# TASK TO CARRY OUT
Copy each record exactly and skip its pictures.

[Saved data entries]
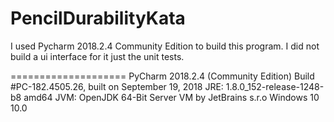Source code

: # PencilDurabilityKata

I used Pycharm 2018.2.4 Community Edition to build this program. I did not build a ui interface for it just the unit tests.

====================
PyCharm 2018.2.4 (Community Edition)
Build #PC-182.4505.26, built on September 19, 2018
JRE: 1.8.0_152-release-1248-b8 amd64
JVM: OpenJDK 64-Bit Server VM by JetBrains s.r.o
Windows 10 10.0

# YOUR SOLUTION
Source code

: # PencilDurabilityKata

I used Pycharm 2018.2.4 Community Edition to build this program. I did not build a ui interface for it just the unit tests.

====================
PyCharm 2018.2.4 (Community Edition)
Build #PC-182.4505.26, built on September 19, 2018
JRE: 1.8.0_152-release-1248-b8 amd64
JVM: OpenJDK 64-Bit Server VM by JetBrains s.r.o
Windows 10 10.0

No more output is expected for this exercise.